Where s is the standard deviation of the Gaussian, little d is the delta function, and big D is the kronecker delta. For concreteness and to keep track of units, say F represents a force.

What is the 4th-order correlation of this same white noise?

<F(t1)F(t2)F(t3)F(t4)> = ?

My first guess, would be to simply let s² become 3s⁴ to capture the higher moment in the Gaussian distribution, and add a couple of dirac-deltas and kroneckers to make sure it's only nonzero when all t1,t2,t3,t4 are the same:

<F(t1)F(t2)F(t3)F(t4)> = 3s⁴*d(t1-t2)d(t2-t3)d(t3-t4)*D12*D23*D34

But this is, of course, wrong. We would need three dirac deltas to ensure that the result is nonzero only when all times are the same, but this introduces too many units of 1/time. It no longer makes any sense as a 4th-order correlation of forces. Somehow this must be accomplished with a different structure.

So what is the right way to do this? Do we need to specify additional properties of the white noise in order to calculate this?

 

[jasonRF]

First, the Kronecker delta is not needed for your autocorrelation function.
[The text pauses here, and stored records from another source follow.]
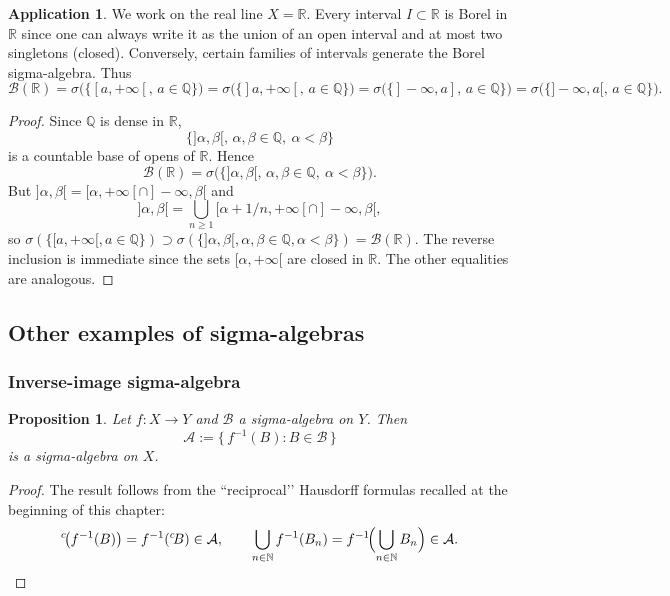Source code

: \documentclass[11pt]{article}
\newtheorem{proposition}{Proposition}[section]
\theoremstyle{definition}
\newtheorem{application}{Application}[section]
\begin{document}
\begin{application}
We work on the real line $X=\mathbb R$. Every interval $I\subset\mathbb R$ is Borel in $\mathbb R$ since one can always write it as the union of an open interval and at most two singletons (closed). Conversely, certain families of intervals generate the Borel sigma-algebra. Thus
\[
\mathcal B(\mathbb R)
= \sigma\bigl(\{[a,+\infty[,\, a\in\mathbb Q\}\bigr)
= \sigma\bigl(\{]a,+\infty[,\, a\in\mathbb Q\}\bigr)
= \sigma\bigl(\{]-\infty,a],\, a\in\mathbb Q\}\bigr)
= \sigma\bigl(\{]-\infty,a[,\, a\in\mathbb Q\}\bigr).
\]

\end{application}

\begin{proof}

Since $\mathbb Q$ is dense in $\mathbb R$,
\[
\{] \alpha,\beta[,\, \alpha,\beta\in\mathbb Q,\ \alpha<\beta\}
\]
is a countable base of opens of $\mathbb R$. Hence
\[
\mathcal B(\mathbb R)=\sigma\bigl(\{] \alpha,\beta[,\, \alpha,\beta\in\mathbb Q,\ \alpha<\beta\}\bigr).
\]
But $] \alpha,\beta[ = [\alpha,+\infty[ \cap ]-\infty,\beta[$ and
\[
] \alpha,\beta[=\bigcup_{n\ge1} [\alpha+1/n,+\infty[ \cap ]-\infty,\beta[,
\]
so $\sigma(\{[a,+\infty[, a\in\mathbb Q\})\supset \sigma(\{] \alpha,\beta[, \alpha,\beta\in\mathbb Q,\alpha<\beta\})=\mathcal B(\mathbb R)$. The reverse inclusion is immediate since the sets $[\alpha,+\infty[$ are closed in $\mathbb R$. The other equalities are analogous.

\end{proof}

\subsection{Other examples of sigma-algebras}\label{subsec:3.2}

\subsubsection{Inverse-image sigma-algebra}

\begin{proposition}\label{prop:preimage}
Let $f:X\to Y$ and $\mathcal B$ a sigma-algebra on $Y$. Then
\[
\mathcal A:=\{\,f^{-1}(B): B\in\mathcal B\,\}
\]
is a sigma-algebra on $X$.
\end{proposition}

\begin{proof}
The result follows from the “reciprocal’’ Hausdorff formulas recalled at the beginning of this chapter:
\[
{}^{c}\!\bigl(f^{-1}(B)\bigr)= f^{-1}({}^{c}\!B)\in\mathcal A,
\qquad
\bigcup_{n\in\mathbb N} f^{-1}(B_n)= f^{-1}\!\Bigl(\bigcup_{n\in\mathbb N} B_n\Bigr)\in\mathcal A.
\]

\end{proof}
\end{document}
The Dirac delta is all that you need.

Anyway, since your white noise is Gaussian, I would use a standard result from probability theory that if you have four zero-mean jointly-Gaussian random variables $x_1, x_2, x_3, x_4$, then
$$ \left\langle x_1 x_2 x_3 x_4 \right\rangle = \left\langle x_1 x_2\right\rangle \left\langle x_3 x_4\right\rangle + \left\langle x_1 x_3\right\rangle \left\langle x_2 x_4\right\rangle + \left\langle x_1 x_4\right\rangle \left\langle x_2 x_3\right\rangle $$

This can be derived using characteristic functions - it isn't a difficult derivation but it is messy.

Jason

 

[Opus_723]

First, the Kronecker delta is not needed for your autocorrelation function. The Dirac delta is all that you need.

Anyway, since your white noise is Gaussian, I would use a standard result from probability theory that if you have four zero-mean jointly-Gaussian random variables $x_1, x_2, x_3, x_4$, then
$$ \left\langle x_1 x_2 x_3 x_4 \right\rangle = \left\langle x_1 x_2\right\rangle \left\langle x_3 x_4\right\rangle + \left\langle x_1 x_3\right\rangle \left\langle x_2 x_4\right\rangle + \left\langle x_1 x_4\right\rangle \left\langle x_2 x_3\right\rangle $$

This can be derived using characteristic functions - it isn't a difficult derivation but it is messy.

Jason

Thank you. This is exactly what I needed, and in retrospect makes a lot of sense. I will note that the Kronecker delta *is* necessary in my particular problem as I have uncorrelated forces acting on different particles, but I probably didn't make that very clear.

Thanks again!